Cargo containers crane stationed in the harbor

THE Alliance is a strategic alliance that blends the strengths of four principal maritime companies, providing operational benefits and enhanced service provision across critical global routes. Yang Ming is at the helm of this alliance, contributing an impressive 80% of its container capacity, making it the largest partner within this consortium.

Following closely is Hyundai Merchant Marine (HMM Co., Ltd), which commits 78% of its shipping capability, emphasizing its pivotal role in the partnership. Ocean Network Express (ONE) brings another 69% of its container capacity. Meanwhile, Hapag-Lloyd, integrating 43% of its capacity, rounds out this maritime group.

THE Alliance leverages an expansive fleet of 260 ships, making waves across 82 global ports and ensuring a comprehensive slate of services with 31 distinct offerings. This vast operational canvas covers essential trade lanes, including the Trans-Atlantic, Trans-Pacific, and Asia-Europe routes.

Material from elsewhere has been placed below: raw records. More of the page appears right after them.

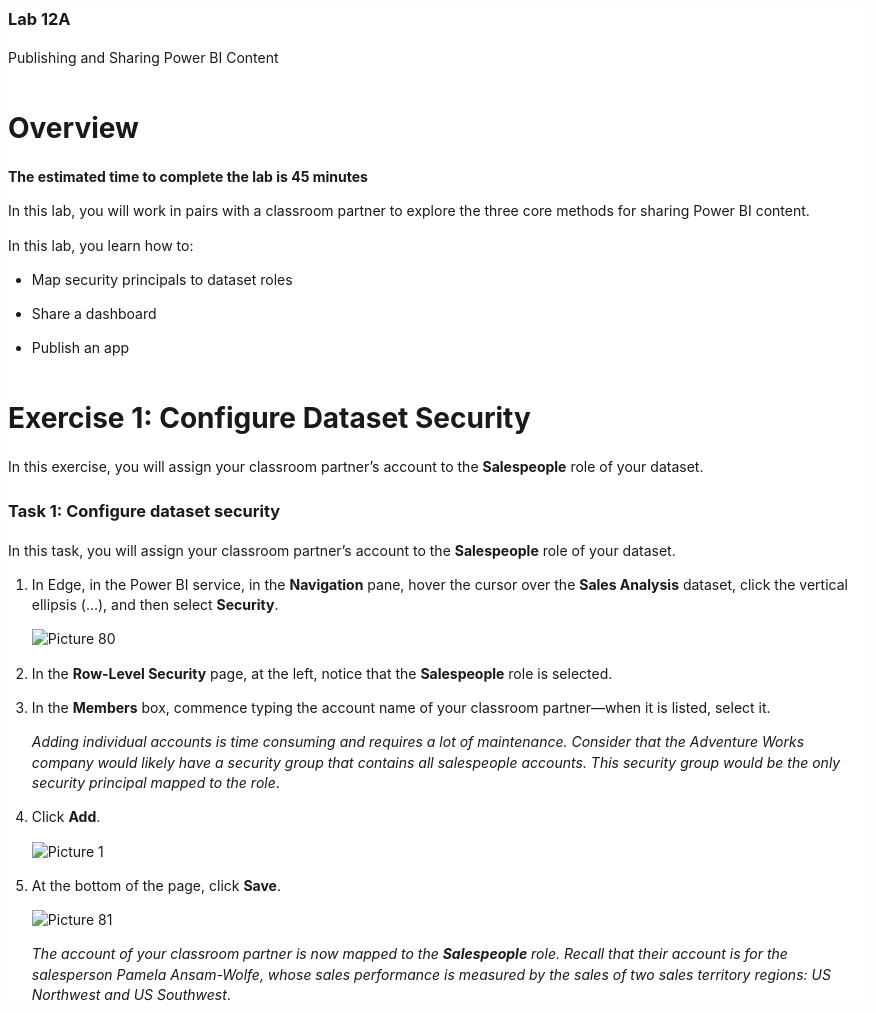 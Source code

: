 

### Lab 12A

Publishing and Sharing Power BI Content

# Overview

**The estimated time to complete the lab is 45 minutes**

In this lab, you will work in pairs with a classroom partner to explore the three core methods for sharing Power BI content.

In this lab, you learn how to:

* Map security principals to dataset roles

* Share a dashboard

* Publish an app

# Exercise 1: Configure Dataset Security

In this exercise, you will assign your classroom partner’s account to the **Salespeople** role of your dataset.

### Task 1: Configure dataset security

In this task, you will assign your classroom partner’s account to the **Salespeople** role of your dataset.

1. In Edge, in the Power BI service, in the **Navigation** pane, hover the cursor over the **Sales Analysis** dataset, click the vertical ellipsis (…), and then select **Security**.

	![Picture 80](Linked_image_Files/PowerBI_Lab12A_image1.png)

2. In the **Row-Level Security** page, at the left, notice that the **Salespeople** role is selected.

3. In the **Members** box, commence typing the account name of your classroom partner—when it is listed, select it.

	*Adding individual accounts is time consuming and requires a lot of maintenance. Consider that the Adventure Works company would likely have a security group that contains all salespeople accounts. This security group would be the only security principal mapped to the role*.

4. Click **Add**.

	![Picture 1](Linked_image_Files/PowerBI_Lab12A_image2.png)

5. At the bottom of the page, click **Save**.

	![Picture 81](Linked_image_Files/PowerBI_Lab12A_image3.png)

	*The account of your classroom partner is now mapped to the **Salespeople** role. Recall that their account is for the salesperson Pamela Ansam-Wolfe, whose sales performance is measured by the sales of two sales territory regions: US Northwest and US Southwest*.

With a combined deployed capacity of approximately 3.03 million TEUs, THE Alliance commands about 12% of the global container ship capacity, allowing it to handle a significant share of international maritime commerce.

A primary objective of THE Alliance is to elevate operational efficiencies across these crucial trade lanes. This commitment translates into improved port-to-port transit times, which are vital for the timeliness of goods and have direct implications for global supply chain dependability.

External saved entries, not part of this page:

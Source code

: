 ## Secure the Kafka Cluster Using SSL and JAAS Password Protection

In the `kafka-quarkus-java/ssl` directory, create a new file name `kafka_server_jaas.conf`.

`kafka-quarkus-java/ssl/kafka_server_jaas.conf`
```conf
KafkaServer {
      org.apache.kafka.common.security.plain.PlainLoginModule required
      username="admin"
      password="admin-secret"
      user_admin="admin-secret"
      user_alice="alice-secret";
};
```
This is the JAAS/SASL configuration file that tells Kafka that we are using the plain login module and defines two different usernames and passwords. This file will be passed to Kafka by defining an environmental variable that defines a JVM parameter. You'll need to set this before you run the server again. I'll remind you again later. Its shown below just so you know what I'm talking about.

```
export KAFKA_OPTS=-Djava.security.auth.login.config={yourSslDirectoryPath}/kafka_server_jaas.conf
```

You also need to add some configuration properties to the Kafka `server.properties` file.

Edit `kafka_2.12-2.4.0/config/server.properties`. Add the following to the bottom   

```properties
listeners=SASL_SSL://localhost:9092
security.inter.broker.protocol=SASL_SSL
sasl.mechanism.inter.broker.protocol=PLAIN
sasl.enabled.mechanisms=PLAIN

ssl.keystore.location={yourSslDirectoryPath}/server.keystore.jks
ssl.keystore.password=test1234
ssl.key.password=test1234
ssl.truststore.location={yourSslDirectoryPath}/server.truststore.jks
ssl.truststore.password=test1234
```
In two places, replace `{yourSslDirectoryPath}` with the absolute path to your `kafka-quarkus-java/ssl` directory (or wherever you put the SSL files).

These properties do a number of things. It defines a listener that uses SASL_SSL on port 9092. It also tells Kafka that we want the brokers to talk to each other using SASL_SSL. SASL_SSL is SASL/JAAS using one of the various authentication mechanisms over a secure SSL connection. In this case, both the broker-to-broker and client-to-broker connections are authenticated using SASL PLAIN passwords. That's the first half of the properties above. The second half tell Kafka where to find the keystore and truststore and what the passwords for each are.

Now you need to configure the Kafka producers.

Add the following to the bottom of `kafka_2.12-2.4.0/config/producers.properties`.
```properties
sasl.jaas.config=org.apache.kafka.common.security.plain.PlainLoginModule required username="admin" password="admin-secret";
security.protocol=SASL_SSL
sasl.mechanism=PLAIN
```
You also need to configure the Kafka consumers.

Additionally, this ocean alliance places a concerted focus on minimizing environmental impacts. By optimizing vessel utilization and streamlining schedules it not only reduces fuel consumption and emissions but also enhances service reliability and cost-efficiency for its global clientele.

The regulatory oversight in ocean alliances

These three major ocean alliances have undeniably streamlined logistics operations, reduced shipping costs, and increased efficiency within the global shipping industry. However, one of the most pressing concerns of such maritime coalitions is the potential for anti-competitive behavior.

With such a significant share of the world’s shipping capacity under their control, these ocean alliances possess substantial market power, which, if misused, could lead to practices like price-fixing, capacity manipulation, or sidelining smaller shipping competitors.

Recognizing these risks, regulatory bodies across the globe call for stricter regulations and closer oversight to ensure these maritime alliances operate within legal and competitive boundaries. This could mean limiting the scope of collaboration between alliance members, ensuring that no single alliance can unilaterally control market trends or prices.